The Pulitzer Prize winning author — “an immensely gifted writer and a magical prose stylist” (Michiko Kakutani, The New York Times) — offers his first major work of nonfiction, an autobiographical narrative as inventive, beautiful, and powerful as critics and readers have come to expect.
A shy manifesto, an impractical handbook, the true story of a fabulist, an entire life in parts and pieces: MANHOOD FOR AMATEURS is the first sustained work of personal writing from Michael Chabon. In these insightful, provocative, slyly interlinked essays, one of our most brilliant and humane writers presents his autobiography and his vision of life in the way so many of us experience our own: as a series of reflections, regrets and re-examinations, each sparked by an encounter, in the present, that holds some legacy of the past.

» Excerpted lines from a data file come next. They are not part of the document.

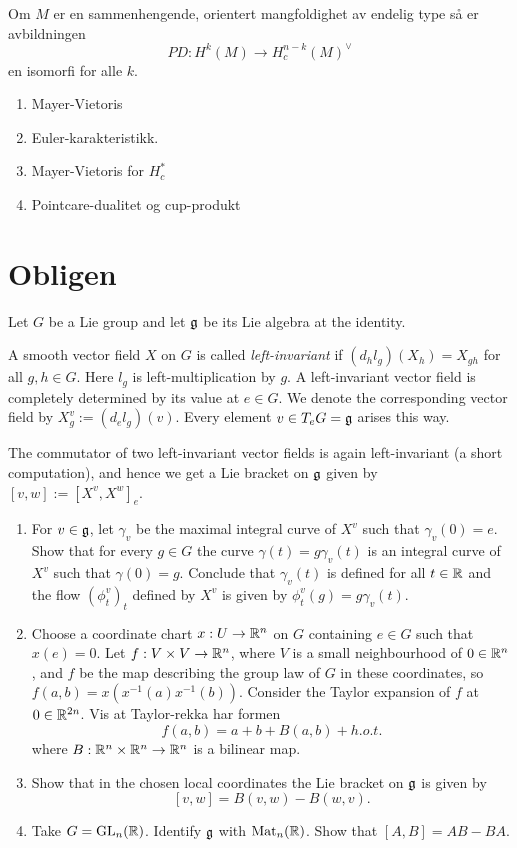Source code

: \documentclass[11pt, english]{article}
\begin{document}
\begin{thm}
Om $M$ er en sammenhengende, orientert mangfoldighet av endelig type så er avbildningen
$$
PD:H^k(M) \to H_c^{n-k}(M)^\vee
$$
en isomorfi for alle $k$. 
\end{thm}

\begin{enumerate}
\item Mayer-Vietoris
\item Euler-karakteristikk.
\item Mayer-Vietoris for $H_c^\ast$
\item Pointcare-dualitet og cup-produkt
\end{enumerate}



\section{Obligen}

\begin{exc}
Let $G$ be a Lie group and let $\mathfrak g$ be its Lie algebra at the identity.

A smooth vector field $X$ on $G$ is called \emph{left-invariant} if $(d_hl_g)(X_h)=X_{gh}$ for all $g,h \in G$. Here $l_g$ is left-multiplication by $g$. A left-invariant vector field is completely determined by its value at $e \in G$. We denote the corresponding vector field by $X^v_g := (d_el_g)(v)$. Every element $v \in T_e G=\mathfrak g$ arises this way. 

The commutator of two left-invariant vector fields is again left-invariant (a short computation), and hence we get a Lie bracket on $\mathfrak g$ given by $[v,w] := [X^v, X^w]_e$. 

\begin{enumerate}
\item For $v \in \mathfrak g$, let $\gamma_v$ be the maximal integral curve of $X^v$ such that $\gamma_v(0)=e$. Show that for every $g \in G$ the curve $\gamma(t)=g \gamma_v(t)$ is an integral curve of $X^v$ such that $\gamma(0)=g$. Conclude that $\gamma_v(t)$ is defined for all $t \in \mathbb{R}$ and the flow $(\phi_t^v)_t$ defined by $X^v$ is given by $\phi_t^v(g)=g\gamma_v(t)$. 

\item Choose a coordinate chart $x:U \to \mathbb{R}^n$ on $G$ containing $e \in G$ such that $x(e)=0$. Let $f:V \times V \to \mathbb{R}^n$, where $V$ is a small neighbourhood of $0 \in \mathbb{R}^n$, and $f$ be the map describing the group law of $G$ in these coordinates, so $f(a,b)=x(x^{-1}(a)x^{-1}(b))$. Consider the Taylor expansion of $f$ at $0 \in \mathbb{R}^{2n}$. Vis at Taylor-rekka har formen
$$
f(a,b) = a+b+B(a,b)+h.o.t.
$$
where $B:\mathbb{R}^n \times \mathbb{R}^n \to \mathbb{R}^n$ is a bilinear map.

\item Show that in the chosen local coordinates the Lie bracket on $\mathfrak g$ is given by
\[
[v,w] = B(v,w) - B(w,v).
\]
\item Take $G=\operatorname{GL}_n(\mathbb{R})$. Identify $\mathfrak g$ with $\mathrm{Mat}_n(\mathbb{R})$. Show that $[A,B] = AB-BA$.
\end{enumerate}
\end{exc}
\end{document}
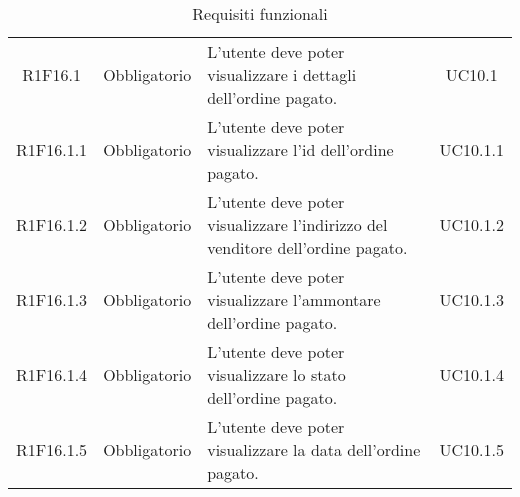 \begin{table}[H]
\begin{tabular}{c | c | p{6cm} | c}
        R1F16.1                                                           & Obbligatorio & L'utente deve poter visualizzare i dettagli dell'ordine pagato.                                                              & UC10.1   \\
        R1F16.1.1                                                         & Obbligatorio & L'utente deve poter visualizzare l'id dell'ordine pagato.                                                                    & UC10.1.1 \\
        R1F16.1.2                                                         & Obbligatorio & L'utente deve poter visualizzare l'indirizzo del venditore dell'ordine pagato.                                               & UC10.1.2 \\
        R1F16.1.3                                                         & Obbligatorio & L'utente deve poter visualizzare l'ammontare dell'ordine pagato.                                                             & UC10.1.3 \\
        R1F16.1.4                                                         & Obbligatorio & L'utente deve poter visualizzare lo stato dell'ordine pagato.                                                                & UC10.1.4 \\
        R1F16.1.5                                                         & Obbligatorio & L'utente deve poter visualizzare la data dell'ordine pagato.                                                                 & UC10.1.5 \\
    \end{tabular}
    \caption{Requisiti funzionali}
\end{table}

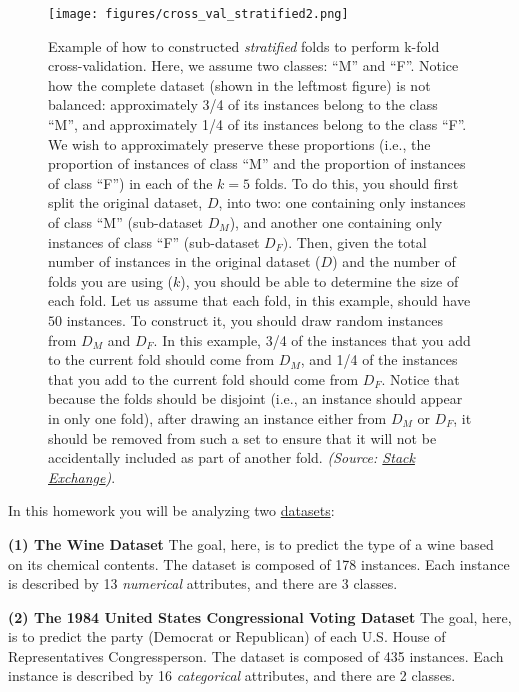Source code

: \documentclass[letterpaper]{article}
\begin{document}
\vspace{2cm}

    \begin{figure}[hb!!]
        \centering
        \texttt{[image: figures/cross\_val\_stratified2.png]}
        \caption{Example of how to constructed \textit{stratified} folds to perform k-fold cross-validation. Here, we assume two classes: ``M'' and ``F''. Notice how the complete dataset (shown in the leftmost figure) is not balanced: approximately 3/4 of its instances belong to the class ``M'', and approximately 1/4 of its instances belong to the class ``F''. We wish to approximately preserve these proportions (i.e., the proportion of instances of class ``M'' and the proportion of instances of class ``F'') in each of the $k=5$ folds. To do this, you should first split the original dataset, $D$, into two: one containing only instances of class ``M'' (sub-dataset $D_M$), and another one containing only instances of class  ``F'' (sub-dataset $D_F)$. Then, given the total number of instances in the original dataset ($D$) and the number of folds you are using ($k$), you should be able to determine the size of each fold. Let us assume that each fold, in this example, should have $50$ instances. To construct it, you should draw random instances from $D_M$ and $D_F$. In this example, 3/4 of the instances that you add to the current fold should come from $D_M$, and 1/4 of the instances that you add to the current fold should come from $D_F$. Notice that because the folds should be disjoint (i.e., an instance should appear in only one fold), after drawing an instance either from $D_M$ or $D_F$, it should be removed from such a set to ensure that it will not be accidentally included as part of another fold. \textit{(Source: \href{https://stats.stackexchange.com/questions/49540/understanding-stratified-cross-validation}{Stack Exchange})}.}
        \label{fig:cross-val}
    \end{figure}

\clearpage
In this homework you will be analyzing two \href{https://people.cs.umass.edu/~bsilva/courses/CMPSCI_589/Spring2022/homeworks/hw3.zip}{datasets}:

\textbf{(1) The Wine Dataset}
The goal, here, is to predict the type of a wine based on its chemical contents. The dataset is composed of 178 instances. Each instance is described by 13 \textit{numerical} attributes, and there are 3 classes.

\textbf{(2) The 1984 United States Congressional Voting Dataset}
The goal, here, is to predict the party (Democrat or Republican) of each U.S. House of Representatives Congressperson. The dataset is composed of 435 instances. Each instance is described by 16 \textit{categorical} attributes, and there are 2 classes.
\end{document}
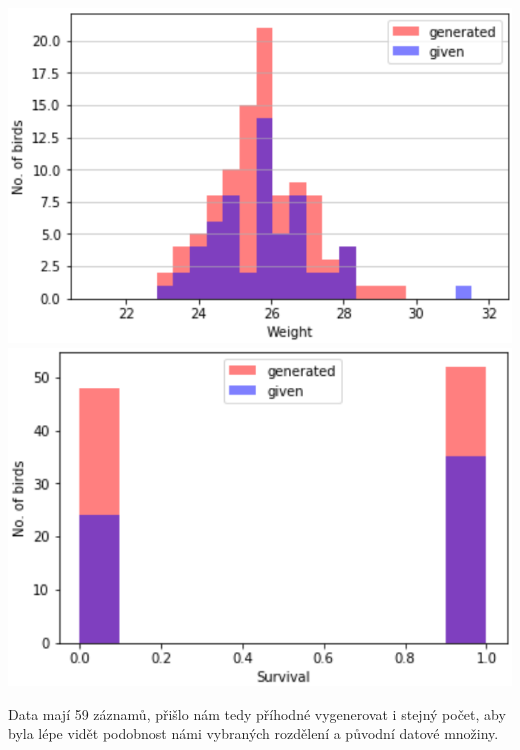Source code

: \documentclass[12pt,a4paper]{article}
\begin{document}
\includegraphics[scale=0.31]{gen_weight_graph2}
\includegraphics[scale=0.31]{gen_survival_graph2}

Data mají 59 záznamů, přišlo nám tedy příhodné vygenerovat i stejný počet, aby byla lépe vidět podobnost námi vybraných rozdělení a původní datové množiny.
\end{document}
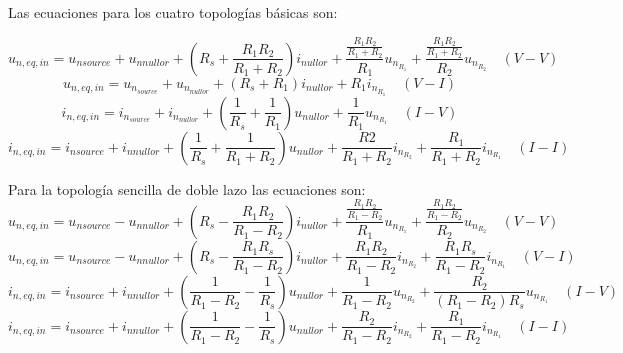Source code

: \documentclass[10pt]{book}
\begin{document}
Las ecuaciones para los cuatro topolog\'ias b\'asicas son:

\begin{displaymath}
u_{n,eq,in}=u_{nsource}+u_{nnullor}+(R_s+\frac{R_1R_2}{R_1+R_2})i_{nullor}+\frac{\frac{R_1R_2}{R_1+R_2}}{R_1}u_{n_{R_1}}+\frac{\frac{R_1R_2}{R_1+R_2}}{R_2}u_{n_{R_2}}\quad(V-V)
\end{displaymath}
\begin{displaymath}
u_{n,eq,in}=u_{n_{source}}+u_{n_{nullor}}+(R_s+R_1)i_{nullor}+R_1i_{n_{R_1}}\quad(V-I)
\end{displaymath}
\begin{displaymath}
i_{n,eq,in}=i_{n_{source}}+i_{n_{nullor}}+(\frac{1}{R_s}+\frac{1}{R_1})u_{nullor}+\frac{1}{R_1}u_{n_{R_1}}\quad(I-V)
\end{displaymath}
\begin{displaymath}
i_{n,eq,in}=i_{nsource}+i_{nnullor}+(\frac{1}{R_s}+\frac{1}{R_1+R_2})u_{nullor}+\frac{R2}{R_1+R_2}i_{n_{R_2}}+\frac{R_1}{R_1+R_2}i_{n_{R_1}}\quad(I-I)
\end{displaymath}

Para la topolog\'ia sencilla de doble lazo las ecuaciones son:
\begin{displaymath}
u_{n,eq,in}=u_{nsource}-u_{nnullor}+(R_s-\frac{R_1R_2}{R_1-R_2})i_{nullor}+\frac{\frac{R_1R_2}{R_1-R_2}}{R_1}u_{n_{R_1}}+\frac{\frac{R_1R_2}{R_1-R_2}}{R_2}u_{n_{R_2}}\quad(V-V)
\end{displaymath}
\begin{displaymath}
u_{n,eq,in}=u_{nsource}-u_{nnullor}+(R_s-\frac{R_1R_s}{R_1-R_2})i_{nullor}+\frac{R_1R_2}{R_1-R_2}i_{n_{R_2}}+\frac{R_1R_s}{R_1-R_2}i_{n_{R_1}}\quad(V-I)
\end{displaymath}
\begin{displaymath}
i_{n,eq,in}=i_{nsource}+i_{nnullor}+(\frac{1}{R_1-R_2}-\frac{1}{R_s})u_{nullor}+\frac{1}{R_1-R_2}u_{n_{R_2}}+\frac{R_2}{(R_1-R_2)R_s}u_{n_{R_1}}\quad(I-V)
\end{displaymath}
\begin{displaymath}
i_{n,eq,in}=i_{nsource}+i_{nnullor}+(\frac{1}{R_1-R_2}-\frac{1}{R_s})u_{nullor}+\frac{R_2}{R_1-R_2}i_{n_{R_2}}+\frac{R_1}{R_1-R_2}i_{n_{R_1}}\quad(I-I)
\end{displaymath}
\end{document}
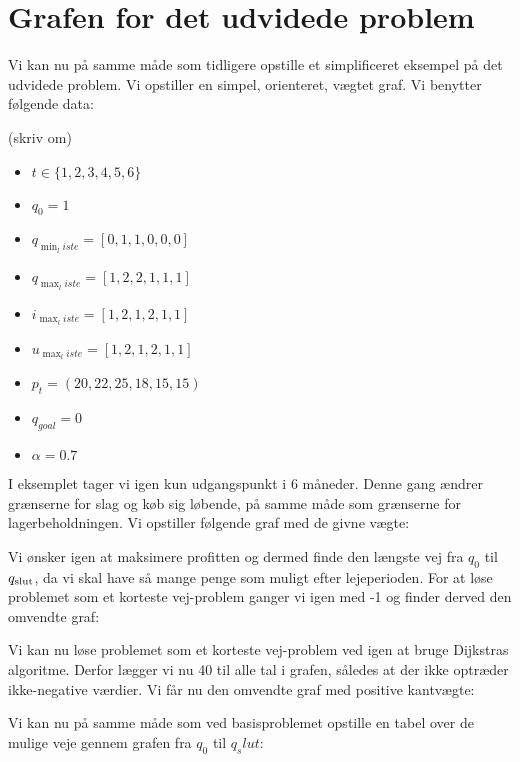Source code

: \section{Grafen for det udvidede problem} \label{kap:grafen_for_udvidet}
Vi kan nu på samme måde som tidligere opstille et simplificeret eksempel på det udvidede problem. Vi opstiller en simpel, orienteret, vægtet graf. Vi benytter følgende data:

(skriv om)
\begin{itemize}
  \item $t \in \{1,2,3,4,5,6\}$
  \item $q_{0}=1$
  \item $q_{\min_liste}=[0,1,1,0,0,0]$
  \item $q_{\max_liste}=[1,2,2,1,1,1]$
  \item $i_{\max_liste}=[1,2,1,2,1,1]$
  \item $u_{\max_liste}=[1,2,1,2,1,1]$
  \item $p_{t}=(20,22,25,18,15,15)$
  \item $q_{goal}=0$
  \item $\alpha=0.7$
\end{itemize}

I eksemplet tager vi igen kun udgangspunkt i 6 måneder. Denne gang ændrer grænserne for slag og køb sig løbende, på samme måde som grænserne for lagerbeholdningen. Vi opstiller følgende graf med de givne vægte:



Vi ønsker igen at maksimere profitten og dermed finde den længste vej fra $q_{0}$ til $q_{\textrm{slut}}$, da vi skal have så mange penge som muligt efter lejeperioden. For at løse problemet som et korteste vej-problem ganger vi igen med -1 og finder derved den omvendte graf:



Vi kan nu løse problemet som et korteste vej-problem ved igen at bruge Dijkstras algoritme. Derfor lægger vi nu 40 til alle tal i grafen, således at der ikke optræder ikke-negative værdier. Vi får nu den omvendte graf med positive kantvægte:




Vi kan nu på samme måde som ved basisproblemet opstille en tabel over de mulige veje gennem grafen fra $q_0$ til $q_slut$:

 


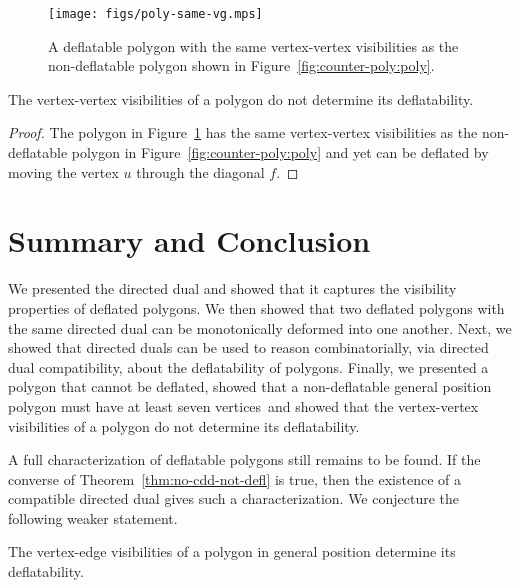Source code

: \documentclass{patmorin}
\begin{document}
\fi


\begin{figure}[htb]
  \centering
  \texttt{[image: figs/poly-same-vg.mps]}
  \caption{A deflatable polygon with the same vertex-vertex
    visibilities as the non-deflatable polygon shown in
    Figure~\ref{fig:counter-poly:poly}.}
  \label{fig:def-poly-same-vis}
\end{figure}

\begin{theorem}
  The vertex-vertex visibilities of a polygon do not determine its
  deflatability.
\end{theorem}
\begin{proof}
  The polygon in Figure~\ref{fig:def-poly-same-vis} has the same
  vertex-vertex visibilities as the non-deflatable polygon in
  Figure~\ref{fig:counter-poly:poly} and yet can be deflated by moving
  the vertex $u$ through the diagonal $f$.
\end{proof}


\section{Summary and Conclusion}

We presented the directed dual and showed that it captures the
visibility properties of deflated polygons.  We then showed that two
deflated polygons with the same directed dual can be monotonically
deformed into one another.  Next, we showed that directed duals can be
used to reason combinatorially, via directed dual compatibility, about
the deflatability of polygons.  Finally, we presented a polygon that
cannot be deflated\iffullversion , showed that a non-deflatable
general position polygon must have at least seven vertices\fi\ and
showed that the vertex-vertex visibilities of a polygon do not
determine its deflatability.

A full characterization of deflatable polygons still remains to be
found.  If the converse of Theorem~\ref{thm:no-cdd-not-defl} is true,
then the existence of a compatible directed dual gives such a
characterization.  We conjecture the following weaker statement.

\begin{conj}
  The vertex-edge visibilities of a polygon in general position
  determine its deflatability.
\end{conj}
\end{document}

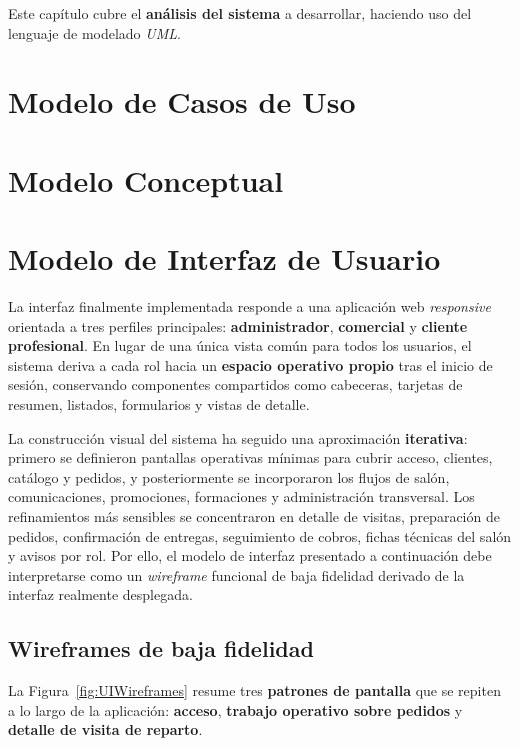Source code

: Este capítulo cubre el \textbf{análisis del sistema} a desarrollar, haciendo uso del lenguaje de modelado \textit{UML}.

\section{Modelo de Casos de Uso}
\label{sec:usecases}


\section{Modelo Conceptual}
\label{sec:conceptualmodel}


\section{Modelo de Interfaz de Usuario}
\label{sec:uiModel}
La interfaz finalmente implementada responde a una aplicación web \textit{responsive} orientada a tres perfiles principales: \textbf{administrador}, \textbf{comercial} y \textbf{cliente profesional}. En lugar de una única vista común para todos los usuarios, el sistema deriva a cada rol hacia un \textbf{espacio operativo propio} tras el inicio de sesión, conservando componentes compartidos como cabeceras, tarjetas de resumen, listados, formularios y vistas de detalle.

La construcción visual del sistema ha seguido una aproximación \textbf{iterativa}: primero se definieron pantallas operativas mínimas para cubrir acceso, clientes, catálogo y pedidos, y posteriormente se incorporaron los flujos de salón, comunicaciones, promociones, formaciones y administración transversal. Los refinamientos más sensibles se concentraron en detalle de visitas, preparación de pedidos, confirmación de entregas, seguimiento de cobros, fichas técnicas del salón y avisos por rol. Por ello, el modelo de interfaz presentado a continuación debe interpretarse como un \textit{wireframe} funcional de baja fidelidad derivado de la interfaz realmente desplegada.

\subsection{Wireframes de baja fidelidad}

La Figura~\ref{fig:UIWireframes} resume tres \textbf{patrones de pantalla} que se repiten a lo largo de la aplicación: \textbf{acceso}, \textbf{trabajo operativo sobre pedidos} y \textbf{detalle de visita de reparto}.

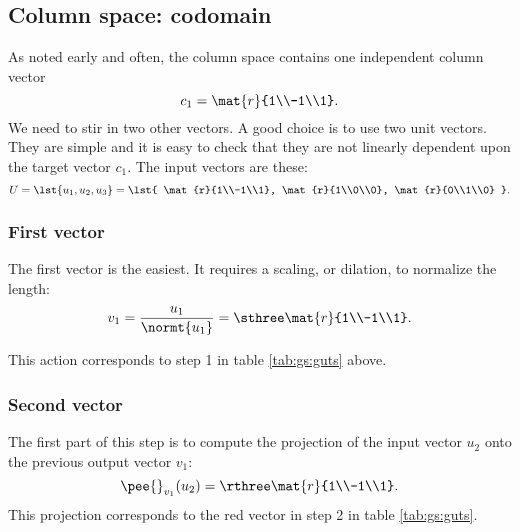 \subsection{Column space: codomain}
As noted early and often, the column space contains one independent column vector
\begin{equation}
  c_{1} = \mat{r}{1\\-1\\1}.
\end{equation}
We need to stir in two other vectors. A good choice is to use two unit vectors. They are simple and it is easy to check that they are not linearly dependent upon the target vector $c_{1}$. The input vectors are these:
\begin{equation}
  U = \lst{u_{1},u_{2},u_{3}} = \lst{
  \mat{r}{1\\-1\\1},
  \mat{r}{1\\0\\0},
  \mat{r}{0\\1\\0}
  }.
\end{equation}

\subsubsection{First vector}
The first vector is the easiest. It requires a scaling, or dilation, to normalize the length:
\begin{equation}
  v_{1} = \frac{u_{1}}{\normt{u_{1}}} = \sthree
  \mat{r}{1\\-1\\1}.
\end{equation}

This action corresponds to step 1 in table \eqref{tab:gs:guts} above.

\subsubsection{Second vector}
The first part of this step is to compute the projection of the input vector $u_{2}$ onto the previous output vector $v_{1}$:
\begin{equation}
  \pee{}_{v_{1}}(u_{2}) = \rthree\mat{r}{1\\-1\\1}.
\end{equation}
This projection corresponds to the red vector in step 2 in table \eqref{tab:gs:guts}.

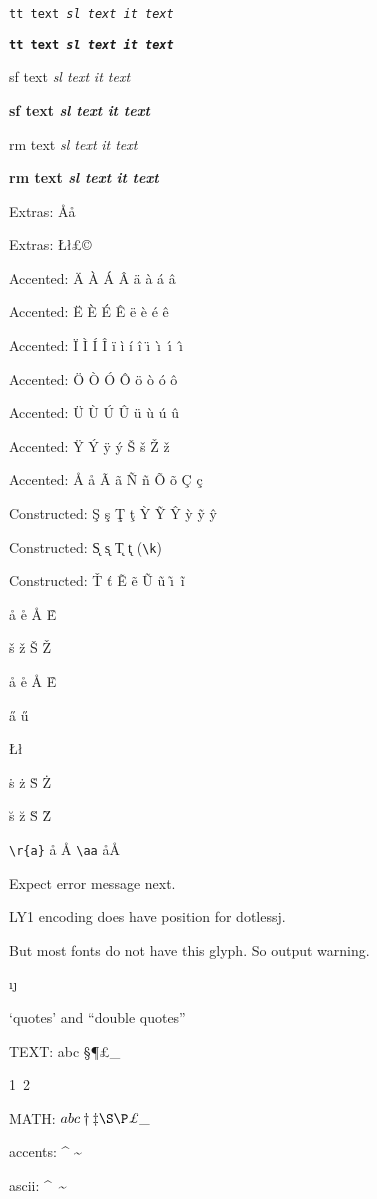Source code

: \documentclass{article}
\begin{document}
\texttt{tt text \textsl{sl text} \textit{it text}}

\textbf{\texttt{tt text \textsl{sl text} \textit{it text}}}


\textsf{sf text \textsl{sl text} \textit{it text}}

\textbf{\textsf{sf text \textsl{sl text} \textit{it text}}}



\textrm{rm text \textsl{sl text} \textit{it text}}

\textbf{\textrm{rm text \textsl{sl text}  \textit{it text}}}


Extras: \TH \th \DH \dh  \AA \aa 

Extras: \L \l \pounds \copyright\ \textregistered\ \texttrademark 
 
Accented: \"A \`A \'A \^A \"a \`a \'a \^a

Accented: \"E \`E \'E \^E \"e \`e \'e \^e

Accented: \"I \`I \'I \^I \"i \`i \'i \^i  \"\i\ \`\i\ \'\i\ \^\i

Accented: \"O \`O \'O \^O \"o \`o \'o \^o

Accented: \"U \`U \'U \^U \"u \`u \'u \^u

Accented: \"Y \'Y \"y \'y \v S \v s \v Z \v z

Accented: \r A \r a \~A \~a \~N \~n \~O \~o \c C \c c

Constructed:  \c S \c s \c T \c t  \`Y  \~Y \^Y  \`y  \~y \^y


Constructed:  \k S \k s \k T \k t (\verb|\k|)

Constructed: \v T \v t \~E \~e  \~U \~u \~\i\ \~i


\r{a} \r{e} \r{A} \r{E}

\v{s} \v{z} \v{S} \v{Z}

\r{a} \r{e} \r{A} \r{E}

\H{a} \H{u} 

\L \l

\.{s} \.{z} \.{S} \.{Z}

\u{s} \u{z} \u{S} \u{Z}



\verb|\r{a}| \r{a} \r{A} \verb|\aa| \aa \AA

Expect error message next.  

LY1 encoding does have position for dotlessj.  

But most fonts do not have this glyph. So output warning.

\dh \th  \i \j

`quotes' and ``double quotes''

TEXT: abc \dag \ddag \S \P  \pounds \_


1\textordmasculine\ 2\textordfeminine 

MATH: $ abc \dagger  \ddagger  \S \P \pounds \_ $

accents: \^{} \~{} 

ascii: \textasciicircum\ \textasciitilde
\end{document}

What does it mean to be a man today? Chabon invokes and interprets and struggles to reinvent for us, with characteristic warmth and lyric wit, the personal and family history that haunts him even as — simply because — it goes on being written every day. As a devoted son, as a passionate husband, and above all as the father of four young Americans, Chabon's memories of childhood, of his parents' marriage and divorce, of moments of painful adolescent comedy and giddy encounters with the popular art and literature of his own youth, are like a theme played — on different instruments, with a fresh tempo and in a new key — by the mad quartet of which he now finds himself co-conductor.
At once dazzling, hilarious, and moving, MANHOOD FOR AMATEURS is destined to become a classic.